For the material that follows, list every line containing the word "from".
══════════
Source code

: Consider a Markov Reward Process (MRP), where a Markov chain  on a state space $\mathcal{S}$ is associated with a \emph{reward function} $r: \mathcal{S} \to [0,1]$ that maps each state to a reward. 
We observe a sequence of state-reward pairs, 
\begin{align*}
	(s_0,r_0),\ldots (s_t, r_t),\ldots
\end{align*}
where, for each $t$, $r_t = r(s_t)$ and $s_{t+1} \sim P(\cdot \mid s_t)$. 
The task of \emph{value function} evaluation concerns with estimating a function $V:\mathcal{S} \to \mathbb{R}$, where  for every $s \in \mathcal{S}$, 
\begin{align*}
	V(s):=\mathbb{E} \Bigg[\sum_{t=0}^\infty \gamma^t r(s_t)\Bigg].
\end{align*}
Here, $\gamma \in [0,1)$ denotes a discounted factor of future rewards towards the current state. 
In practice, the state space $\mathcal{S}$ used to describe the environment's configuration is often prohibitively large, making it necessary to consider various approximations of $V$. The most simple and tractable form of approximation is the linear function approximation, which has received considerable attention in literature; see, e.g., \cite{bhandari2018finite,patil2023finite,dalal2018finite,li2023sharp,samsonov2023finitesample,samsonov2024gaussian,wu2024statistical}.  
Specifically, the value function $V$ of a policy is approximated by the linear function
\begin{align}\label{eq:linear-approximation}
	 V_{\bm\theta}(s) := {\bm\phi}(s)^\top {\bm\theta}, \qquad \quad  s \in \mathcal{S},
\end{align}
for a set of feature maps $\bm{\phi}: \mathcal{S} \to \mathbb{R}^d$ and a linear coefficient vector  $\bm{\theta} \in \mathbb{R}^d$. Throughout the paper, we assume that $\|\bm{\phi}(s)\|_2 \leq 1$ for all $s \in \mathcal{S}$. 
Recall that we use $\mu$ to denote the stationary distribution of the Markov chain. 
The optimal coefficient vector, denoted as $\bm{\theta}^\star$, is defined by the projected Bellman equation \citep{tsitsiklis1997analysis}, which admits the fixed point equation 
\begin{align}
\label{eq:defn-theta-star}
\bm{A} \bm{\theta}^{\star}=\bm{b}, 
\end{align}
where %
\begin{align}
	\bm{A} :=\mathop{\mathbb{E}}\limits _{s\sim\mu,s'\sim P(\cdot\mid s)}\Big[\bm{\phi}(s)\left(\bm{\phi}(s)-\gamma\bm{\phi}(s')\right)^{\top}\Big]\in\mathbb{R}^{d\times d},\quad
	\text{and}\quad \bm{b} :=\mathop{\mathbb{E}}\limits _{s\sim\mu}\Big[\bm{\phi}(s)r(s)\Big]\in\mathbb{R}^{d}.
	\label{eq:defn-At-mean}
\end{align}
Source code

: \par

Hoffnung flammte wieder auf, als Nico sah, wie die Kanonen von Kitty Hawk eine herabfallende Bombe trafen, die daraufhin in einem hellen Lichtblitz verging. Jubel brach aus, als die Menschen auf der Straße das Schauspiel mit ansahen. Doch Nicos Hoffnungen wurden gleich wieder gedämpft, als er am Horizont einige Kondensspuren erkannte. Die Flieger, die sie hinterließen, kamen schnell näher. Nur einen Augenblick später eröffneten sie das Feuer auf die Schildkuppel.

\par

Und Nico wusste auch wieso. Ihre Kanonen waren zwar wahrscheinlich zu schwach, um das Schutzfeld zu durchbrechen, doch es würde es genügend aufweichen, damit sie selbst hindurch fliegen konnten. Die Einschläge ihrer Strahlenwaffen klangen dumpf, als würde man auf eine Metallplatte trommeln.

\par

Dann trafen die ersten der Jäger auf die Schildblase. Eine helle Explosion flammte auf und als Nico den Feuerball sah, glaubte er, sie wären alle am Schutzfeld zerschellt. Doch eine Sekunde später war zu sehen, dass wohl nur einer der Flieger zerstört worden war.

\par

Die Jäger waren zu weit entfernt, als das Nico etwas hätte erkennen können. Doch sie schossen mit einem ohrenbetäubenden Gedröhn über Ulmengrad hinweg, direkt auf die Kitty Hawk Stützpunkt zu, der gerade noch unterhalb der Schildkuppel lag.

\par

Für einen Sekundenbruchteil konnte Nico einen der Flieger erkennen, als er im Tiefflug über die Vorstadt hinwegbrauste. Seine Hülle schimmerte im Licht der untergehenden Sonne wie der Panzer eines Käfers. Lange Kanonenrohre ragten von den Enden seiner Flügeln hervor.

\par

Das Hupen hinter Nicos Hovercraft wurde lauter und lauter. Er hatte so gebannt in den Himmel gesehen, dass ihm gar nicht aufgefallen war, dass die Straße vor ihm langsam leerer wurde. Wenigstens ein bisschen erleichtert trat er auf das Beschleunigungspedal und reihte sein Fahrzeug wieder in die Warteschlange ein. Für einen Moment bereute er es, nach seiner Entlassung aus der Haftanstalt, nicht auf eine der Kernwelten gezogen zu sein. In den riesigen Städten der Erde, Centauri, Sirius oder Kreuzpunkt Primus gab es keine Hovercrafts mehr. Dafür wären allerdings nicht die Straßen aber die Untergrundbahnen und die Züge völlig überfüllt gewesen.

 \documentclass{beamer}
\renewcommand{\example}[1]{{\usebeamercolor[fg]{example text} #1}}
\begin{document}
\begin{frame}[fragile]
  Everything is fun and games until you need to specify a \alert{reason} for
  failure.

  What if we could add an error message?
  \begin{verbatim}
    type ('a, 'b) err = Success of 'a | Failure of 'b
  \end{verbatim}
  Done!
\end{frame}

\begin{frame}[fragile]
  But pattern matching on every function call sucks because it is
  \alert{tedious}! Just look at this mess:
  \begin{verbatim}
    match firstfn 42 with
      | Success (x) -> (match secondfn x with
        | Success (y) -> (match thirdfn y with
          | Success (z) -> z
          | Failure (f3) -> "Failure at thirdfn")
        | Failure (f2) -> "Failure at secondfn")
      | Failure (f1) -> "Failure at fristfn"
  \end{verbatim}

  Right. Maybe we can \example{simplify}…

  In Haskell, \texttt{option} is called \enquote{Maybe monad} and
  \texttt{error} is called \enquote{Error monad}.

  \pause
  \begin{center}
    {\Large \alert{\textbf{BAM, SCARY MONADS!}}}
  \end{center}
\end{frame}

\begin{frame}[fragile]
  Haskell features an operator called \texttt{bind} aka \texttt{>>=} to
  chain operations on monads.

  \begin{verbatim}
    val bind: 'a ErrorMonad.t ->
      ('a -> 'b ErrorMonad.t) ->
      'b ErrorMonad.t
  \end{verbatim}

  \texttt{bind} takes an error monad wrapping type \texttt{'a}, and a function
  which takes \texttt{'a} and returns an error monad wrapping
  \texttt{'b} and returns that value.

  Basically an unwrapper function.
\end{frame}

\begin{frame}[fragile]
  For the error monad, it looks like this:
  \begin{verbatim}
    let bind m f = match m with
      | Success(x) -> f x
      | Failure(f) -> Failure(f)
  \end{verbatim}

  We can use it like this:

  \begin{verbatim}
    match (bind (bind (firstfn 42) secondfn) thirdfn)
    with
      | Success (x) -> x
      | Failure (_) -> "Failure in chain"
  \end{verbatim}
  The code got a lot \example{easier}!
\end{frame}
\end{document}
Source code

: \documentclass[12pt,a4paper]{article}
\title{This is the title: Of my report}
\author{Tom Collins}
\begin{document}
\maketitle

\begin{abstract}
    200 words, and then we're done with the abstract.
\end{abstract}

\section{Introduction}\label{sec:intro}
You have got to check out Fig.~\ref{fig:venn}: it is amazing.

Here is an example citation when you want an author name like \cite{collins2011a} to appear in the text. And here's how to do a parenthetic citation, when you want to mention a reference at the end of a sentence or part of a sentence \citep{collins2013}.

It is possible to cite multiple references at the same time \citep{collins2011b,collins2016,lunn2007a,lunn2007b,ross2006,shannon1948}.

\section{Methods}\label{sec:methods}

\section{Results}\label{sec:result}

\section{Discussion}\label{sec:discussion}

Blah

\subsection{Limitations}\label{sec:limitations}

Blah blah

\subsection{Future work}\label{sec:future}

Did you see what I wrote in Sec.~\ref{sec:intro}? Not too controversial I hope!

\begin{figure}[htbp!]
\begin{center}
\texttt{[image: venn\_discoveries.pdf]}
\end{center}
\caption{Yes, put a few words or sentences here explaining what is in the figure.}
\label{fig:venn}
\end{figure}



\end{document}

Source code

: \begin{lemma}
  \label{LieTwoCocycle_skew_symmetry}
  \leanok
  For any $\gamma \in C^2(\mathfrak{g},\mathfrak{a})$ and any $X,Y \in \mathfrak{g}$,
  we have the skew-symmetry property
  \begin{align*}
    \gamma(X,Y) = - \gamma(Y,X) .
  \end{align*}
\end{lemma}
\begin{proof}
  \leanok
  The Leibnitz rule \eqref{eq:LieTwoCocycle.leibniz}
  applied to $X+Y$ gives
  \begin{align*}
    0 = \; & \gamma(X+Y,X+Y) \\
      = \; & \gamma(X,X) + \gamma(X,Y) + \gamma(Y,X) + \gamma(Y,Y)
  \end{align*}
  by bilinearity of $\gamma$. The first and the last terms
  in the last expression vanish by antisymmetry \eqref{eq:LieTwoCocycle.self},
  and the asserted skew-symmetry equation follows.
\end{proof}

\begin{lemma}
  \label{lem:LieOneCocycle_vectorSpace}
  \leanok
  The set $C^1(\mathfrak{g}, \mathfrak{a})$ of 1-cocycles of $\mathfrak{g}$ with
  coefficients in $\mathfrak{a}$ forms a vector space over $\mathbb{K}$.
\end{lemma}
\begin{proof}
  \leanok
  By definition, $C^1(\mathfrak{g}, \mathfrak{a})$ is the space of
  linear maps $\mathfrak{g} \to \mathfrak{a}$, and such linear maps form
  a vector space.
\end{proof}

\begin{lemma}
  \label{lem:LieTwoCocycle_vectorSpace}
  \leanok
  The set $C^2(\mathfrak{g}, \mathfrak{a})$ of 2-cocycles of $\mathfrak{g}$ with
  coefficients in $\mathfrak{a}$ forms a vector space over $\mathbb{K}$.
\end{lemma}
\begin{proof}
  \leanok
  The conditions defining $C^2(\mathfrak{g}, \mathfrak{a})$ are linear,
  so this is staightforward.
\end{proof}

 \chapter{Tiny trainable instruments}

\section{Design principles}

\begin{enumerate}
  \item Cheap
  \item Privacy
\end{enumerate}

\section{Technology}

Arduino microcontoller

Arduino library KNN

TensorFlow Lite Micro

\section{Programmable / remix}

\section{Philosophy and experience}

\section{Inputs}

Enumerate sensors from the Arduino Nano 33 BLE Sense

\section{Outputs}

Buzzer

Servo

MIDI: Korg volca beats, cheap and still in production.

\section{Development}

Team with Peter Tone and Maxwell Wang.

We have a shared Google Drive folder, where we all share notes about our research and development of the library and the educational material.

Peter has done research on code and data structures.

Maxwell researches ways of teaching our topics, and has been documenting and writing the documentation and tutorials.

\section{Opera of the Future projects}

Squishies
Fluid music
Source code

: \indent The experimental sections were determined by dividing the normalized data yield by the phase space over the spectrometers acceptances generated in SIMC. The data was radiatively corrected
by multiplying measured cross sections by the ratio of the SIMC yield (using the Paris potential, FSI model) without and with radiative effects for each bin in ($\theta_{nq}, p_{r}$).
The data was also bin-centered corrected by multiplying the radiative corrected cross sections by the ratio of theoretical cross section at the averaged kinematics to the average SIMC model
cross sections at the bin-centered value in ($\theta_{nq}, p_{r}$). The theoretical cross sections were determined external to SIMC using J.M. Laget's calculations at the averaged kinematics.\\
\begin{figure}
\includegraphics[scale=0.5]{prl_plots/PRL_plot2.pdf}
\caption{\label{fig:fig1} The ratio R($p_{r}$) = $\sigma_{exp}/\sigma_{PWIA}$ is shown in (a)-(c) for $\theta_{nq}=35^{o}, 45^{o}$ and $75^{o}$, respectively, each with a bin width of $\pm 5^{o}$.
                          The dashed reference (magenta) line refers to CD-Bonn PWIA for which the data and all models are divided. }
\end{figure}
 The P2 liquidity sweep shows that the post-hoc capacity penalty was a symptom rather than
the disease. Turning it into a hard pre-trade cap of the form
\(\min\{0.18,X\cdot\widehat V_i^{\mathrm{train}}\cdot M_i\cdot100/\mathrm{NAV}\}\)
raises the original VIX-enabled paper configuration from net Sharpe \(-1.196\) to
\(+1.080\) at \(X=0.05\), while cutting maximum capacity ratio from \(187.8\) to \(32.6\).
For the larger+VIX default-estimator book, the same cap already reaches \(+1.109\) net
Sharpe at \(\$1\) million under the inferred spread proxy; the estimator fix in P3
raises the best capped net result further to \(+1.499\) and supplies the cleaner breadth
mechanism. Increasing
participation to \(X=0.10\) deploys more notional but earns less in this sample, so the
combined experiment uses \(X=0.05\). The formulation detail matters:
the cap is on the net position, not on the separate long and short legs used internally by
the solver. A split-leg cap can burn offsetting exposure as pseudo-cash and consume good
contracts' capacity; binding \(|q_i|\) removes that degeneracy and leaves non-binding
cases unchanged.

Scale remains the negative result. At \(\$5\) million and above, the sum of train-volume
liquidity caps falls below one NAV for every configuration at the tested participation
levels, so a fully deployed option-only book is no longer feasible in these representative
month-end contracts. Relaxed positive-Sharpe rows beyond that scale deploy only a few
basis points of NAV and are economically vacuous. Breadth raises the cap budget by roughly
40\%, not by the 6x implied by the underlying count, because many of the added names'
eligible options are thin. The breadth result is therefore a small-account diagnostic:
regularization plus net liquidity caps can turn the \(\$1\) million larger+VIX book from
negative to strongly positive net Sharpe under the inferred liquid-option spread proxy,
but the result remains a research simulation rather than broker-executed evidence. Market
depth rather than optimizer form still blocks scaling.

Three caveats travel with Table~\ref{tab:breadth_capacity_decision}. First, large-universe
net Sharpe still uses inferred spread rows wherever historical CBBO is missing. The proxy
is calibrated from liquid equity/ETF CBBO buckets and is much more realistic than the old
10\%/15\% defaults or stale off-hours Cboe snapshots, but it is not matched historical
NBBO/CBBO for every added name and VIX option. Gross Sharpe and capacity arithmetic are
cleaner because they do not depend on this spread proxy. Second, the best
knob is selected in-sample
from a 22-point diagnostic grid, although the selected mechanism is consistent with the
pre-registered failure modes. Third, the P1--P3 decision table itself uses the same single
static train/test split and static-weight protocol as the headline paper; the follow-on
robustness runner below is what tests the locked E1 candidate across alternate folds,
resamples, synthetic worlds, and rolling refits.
══════════
* **The answer**:
Enumerate sensors from the Arduino Nano 33 BLE Sense
raises the original VIX-enabled paper configuration from net Sharpe \(-1.196\) to
\(+1.080\) at \(X=0.05\), while cutting maximum capacity ratio from \(187.8\) to \(32.6\).
regularization plus net liquidity caps can turn the \(\$1\) million larger+VIX book from
is calibrated from liquid equity/ETF CBBO buckets and is much more realistic than the old
from a 22-point diagnostic grid, although the selected mechanism is consistent with the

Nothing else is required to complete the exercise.